Nie chciałam się rozpisywać o dokładnym przepływie wody we włosie, ponieważ staram się, aby mój blog był zrozumiały dla każdego, a wdrażanie się w biologiczne wątki zapewne zakłóciłoby przyjemną lekturę dla niektórych :).


Dzisiaj dałam drugą szansę dla żelu lnianego. Chciałybyście się dowiedzieć co zdziałał na moich włosach?

A co z waszym piciem wody?
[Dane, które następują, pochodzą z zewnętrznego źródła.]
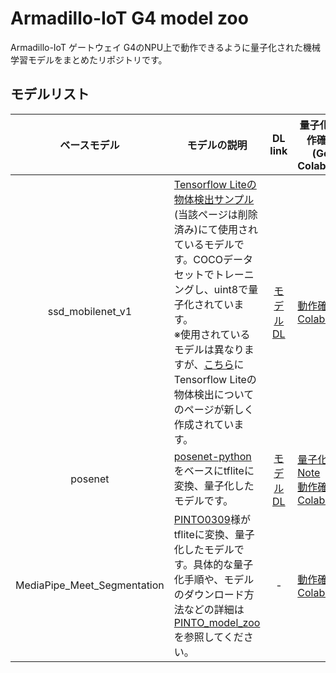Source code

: # Armadillo-IoT G4 model zoo

Armadillo-IoT ゲートウェイ G4のNPU上で動作できるように量子化された機械学習モデルをまとめたリポジトリです。

## モデルリスト

| ベースモデル | モデルの説明 | DL link | 量子化手順/動作確認手順(Google Colaboratory) |
|:-:|-|:-:|-|
| ssd_mobilenet_v1 | [Tensorflow Liteの物体検出サンプル](https://www.tensorflow.org/lite/models/object_detection/overview)(当該ページは削除済み)にて使用されているモデルです。COCOデータセットでトレーニングし、uint8で量子化されています。<br>※使用されているモデルは異なりますが、[こちら](https://www.tensorflow.org/lite/examples/object_detection/overview?hl=ja)にTensorflow Liteの物体検出についてのページが新しく作成されています。 | [モデルDL](http://storage.googleapis.com/download.tensorflow.org/models/tflite/coco_ssd_mobilenet_v1_1.0_quant_2018_06_29.zip) | [動作確認 Colab Note](https://colab.research.google.com/github/atmark-techno/armadillo-iot-g4_model_zoo/blob/main/GoogleColabNotebooks/ObjectDetection_OperationCheck.ipynb) |
| posenet | [posenet-python](https://github.com/atomicbits/posenet-python)をベースにtfliteに変換、量子化したモデルです。 | [モデルDL](https://download.atmark-techno.com/armadillo-iot-g4/example/sample-models/posenet.tflite) | [量子化 Colab Note](https://colab.research.google.com/github/atmark-techno/armadillo-iot-g4_model_zoo/blob/main/GoogleColabNotebooks/PoseEstimation_Quantize.ipynb)<br>[動作確認 Colab Note](https://colab.research.google.com/github/atmark-techno/armadillo-iot-g4_model_zoo/blob/main/GoogleColabNotebooks/PoseEstimation_OperationCheck.ipynb) |
| MediaPipe_Meet_Segmentation | [PINTO0309](https://github.com/PINTO0309)様がtfliteに変換、量子化したモデルです。具体的な量子化手順や、モデルのダウンロード方法などの詳細は[PINTO_model_zoo](https://github.com/PINTO0309/PINTO_model_zoo/tree/main/082_MediaPipe_Meet_Segmentation)を参照してください。 | - | [動作確認 Colab Note](https://colab.research.google.com/github/atmark-techno/armadillo-iot-g4_model_zoo/blob/main/GoogleColabNotebooks/ImageSegmentation_OperationCheck.ipynb) |
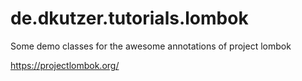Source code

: # de.dkutzer.tutorials.lombok

Some demo classes for the awesome annotations of project lombok

https://projectlombok.org/
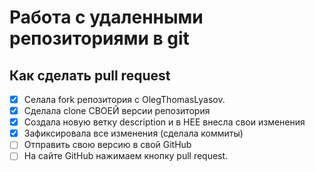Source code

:# Работа с удаленными репозиториями в git
## Как сделать pull request

* [x] Cелала fork репозитория с OlegThomasLyasov.
* [x] Сделала clone СВОЕЙ версии репозитория
* [x] Создала  новую ветку description и в НЕЕ внесла свои изменения
* [x] Зафиксировала все изменения (сделала коммиты)
* [ ] Отправить свою версию в свой GitHub
* [ ] На сайте GitHub нажимаем кнопку pull request.
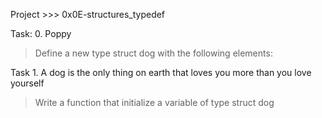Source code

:Project >>> 0x0E-structures_typedef

Task: 0. Poppy
> Define a new type struct dog with the following elements:

Task 1. A dog is the only thing on earth that loves you more than you love yourself
> Write a function that initialize a variable of type struct dog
Dostarczacie jej dużo organizmowi?

niedziela, 3 marca 2013

Nauka kręcenia

Tak jak sobie obiecałam od wczoraj zaczęłam uczyć moje włosy jak się kręcić. Tym razem pokonam mój słomiany zapał co do kręciołków i postaram się przetrwać trudne początki.

Zacznijmy od tego co zrobiłam:
Z powodu, iż wczoraj byłam na basenie oraz w saunie zabezpieczyłam włosy kremem Isany kakaowym i pozostał on tak na moich włosach ok. 5 godzin.
Przed samym myciem nałożyłam na ok. 5 min odżywkę z Balei (kremu na włosach było na prawdę mało, tworzył on tylko cieniutką warstewkę) i wymyłam ją szamponem Eubiony.
Do ostatniego O znów posłużyła ta sama odżywka.

Odsączyłam włosy delikatnie w ręcznik, a następnie nasmarowałam je balsamem z Nivea do loków i zawinęłam metodą plunkingu w bawełnianą koszulkę i pozostawiłam na 15 min.
Po zdjęciu jej z głowy wmasowałam w końcówki olejek Alverde migdał & argan, po czym chwilę pougniatałam i pozostawiłam do naturalnego wyschnięcia, oto efekty:

Kiedy włosy były już suche związałam je na czubku głowy i poszłam spać. Poprzednio moje wszystkie próby wydobywania loków były tłumione poprzez ich wygląd po śnie. Były jakby nieuczesane i zaniedbane. Dzisiaj postanowiłam je lekko reanimować.

Namoczyłam rękę czystą wodą i ugniatałam tak jak po wymyciu, oto co z nich wydobyłam:




Co sądzicie o moich początkach? Może coś polecacie?

sobota, 2 marca 2013

Motywacja dla zapuszczających

Odkąd zapuszczam włosy ,,męczy mnie,, to, ze tak powoli rosną.. ile trzeba będzie czekać itp. Wiem, że czasem dobra motywacja może zdziałać cuda, więc dzisiaj dla wszystkich zapuszczających włosy dedykuję te oto znalezione przeze mnie filmiki :):





Dzisiaj krótki post, ale jak bardzo cieszy oko cudowną długością i motywuje do dalszego zapuszczania.